Snake Goddess Rising: The Creation


Snake Goddess Rising was the first of my romance books that I published in 2015 but I didn’t write it in that particular year. It was a story I had written in 2012, at the height of my obsession with Bollywood movies, Sharukh Khan and Hindu (and Egyptian) deities. I’ve always had a thing for cobras, as Cobra is one of my power animals, be they Indian or Egyptian, I loved the concept of their deification, which is actually pretty similar in both locations.


Then I experienced a vision of Goddess Manasa. I didn’t know which Goddess it was at first but the vision was so vivid and profound that I started to research Hindu cobra deities and finally came across Manasa. When I read about her first on Wikipedia, everything fell into place. In my vision, I had a giant cobra slay her fangs into my eyes and I felt an icy cold in my eye sockets from the poison. At the same time, I was calm and felt safe. There was no pain, no fear, however horrific it may sound. At the time of the vision, I knew I was symbolically imbued with the power of the Goddess and the Cobra spirit animal.


This experience in my vision had such a profound effect on me that I felt like I needed to write a fictional story about it in which I worked through my impressions and emotions and as I’ve always loved to write love stories since my teenage years, Snake Goddess Rising became a story of a woman travelling to India to beseech the Goddess Manasa to grant her a boon. When I looked through my writings three years later, however, I decided that – with a lot of rewriting – this story needed to make its way into print and after I had gone through extensive re-writing and re-editing, I was satisfied that my very first romantic work was ready to see the light of day and greet the world.

The healing, the compassion and the deep love and spirituality of the woman setting out to visit India to pray at Manasa’s shrine, her interaction with the Serpent Goddess was so beautiful in my mind and still touches me to this day. In this book, I combined my spirituality and my love of romance into one work of fiction.
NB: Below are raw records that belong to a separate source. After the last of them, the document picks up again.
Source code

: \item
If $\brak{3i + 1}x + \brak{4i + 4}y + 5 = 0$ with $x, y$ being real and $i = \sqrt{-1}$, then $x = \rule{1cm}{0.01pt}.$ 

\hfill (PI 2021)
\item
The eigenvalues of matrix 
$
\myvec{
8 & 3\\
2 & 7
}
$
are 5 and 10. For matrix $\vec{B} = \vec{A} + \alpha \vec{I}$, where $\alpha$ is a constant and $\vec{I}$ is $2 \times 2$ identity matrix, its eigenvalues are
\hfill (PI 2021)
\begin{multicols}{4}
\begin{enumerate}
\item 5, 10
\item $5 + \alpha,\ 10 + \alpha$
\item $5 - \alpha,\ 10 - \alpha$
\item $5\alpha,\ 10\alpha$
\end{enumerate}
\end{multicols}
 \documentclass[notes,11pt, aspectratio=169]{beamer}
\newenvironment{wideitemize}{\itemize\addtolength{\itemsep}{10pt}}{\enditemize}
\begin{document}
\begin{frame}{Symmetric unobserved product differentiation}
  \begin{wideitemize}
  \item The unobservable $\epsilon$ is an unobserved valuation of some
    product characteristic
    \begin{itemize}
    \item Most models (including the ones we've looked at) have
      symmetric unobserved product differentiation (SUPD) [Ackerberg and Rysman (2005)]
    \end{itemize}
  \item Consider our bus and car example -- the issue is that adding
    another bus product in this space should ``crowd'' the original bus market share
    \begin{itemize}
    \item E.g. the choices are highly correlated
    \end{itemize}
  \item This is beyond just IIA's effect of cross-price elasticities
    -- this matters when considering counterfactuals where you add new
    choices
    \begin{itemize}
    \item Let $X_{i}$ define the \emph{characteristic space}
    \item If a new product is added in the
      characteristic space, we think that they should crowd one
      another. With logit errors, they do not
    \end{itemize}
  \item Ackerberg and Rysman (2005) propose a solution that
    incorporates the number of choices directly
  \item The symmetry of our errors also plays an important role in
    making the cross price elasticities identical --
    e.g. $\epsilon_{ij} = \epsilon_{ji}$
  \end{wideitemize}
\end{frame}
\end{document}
Finding a way to publish it was more difficult for me at the time. Like my first two books, a book of poetry, “Poetry from the Heart” that has since been unpublished and incorporated and extended in my two currently published poetry books, My Spirit Song, a work of over 170 spiritual poems and Love Expressed, a selection of 66 of my romantic and sensual poems, and A Magical Family Holiday, a travelogue that combines storytelling, parenting, time-travel and magic that is still in my catalogue.


Not having much of a budget at the time, I tried several cheap designers from an online portal and it changed a few times until I had finally found my own style for all my books, my own brand. What I also had to realise and integrate during this time of coming out as not only a spiritual poet but also an author of erotic romance books was that sexually explicit writing doesn’t have to be dirty or cheap, the same way as there are graphic and heavily sexual scenes in a movie that can still touch the heart and move with the intricacies of the story and the characters, a great example of this would be the highly acclaimed Netflix series Bridgerton, and cheap porn, even though my descriptions of sexual encounters are definitely more graphic than what is shown in a mainstream TV series.


However, my story wasn’t a third rate cheap one, either. Striving for excellence was always something I have done myself, giving my best that was possible for me at the time. And now I had to put on my big girl panties and demand it of others, too. I needed to get out of working with people who were delivering sub-standard work, who were lazy, not committed and loyal and always procrastinated. I had to go through a process of not only presenting my very first romance novel publicly to the world, which was stressful enough in itself, but I also had to learn to take my own work seriously and believe in myself, in my talent and in my value as an author.

So in the end, even though I am not a graphic designer, I decided to create my own book covers, five years after I had published my first books, gone through endless trial and errors with cheap and overpriced cover designers that resulted in a string of covers that had nothing to do with me or the kind of brand I wished to present to the world. There was no red ribbon that worked its way through all my works, from the spiritual to the romantic. And thus, I had to believe in myself enough to learn how to create my own covers and stand out from the crowd of mainstream romance cover designs to do it my way.


So in 2015, although my path in finding my own style had not yet been established for another five years and I was still working with cover designers, my first books taught me a very valuable lesson in my personal development:


Respect yourself, respect your work, and only then will others do so, too!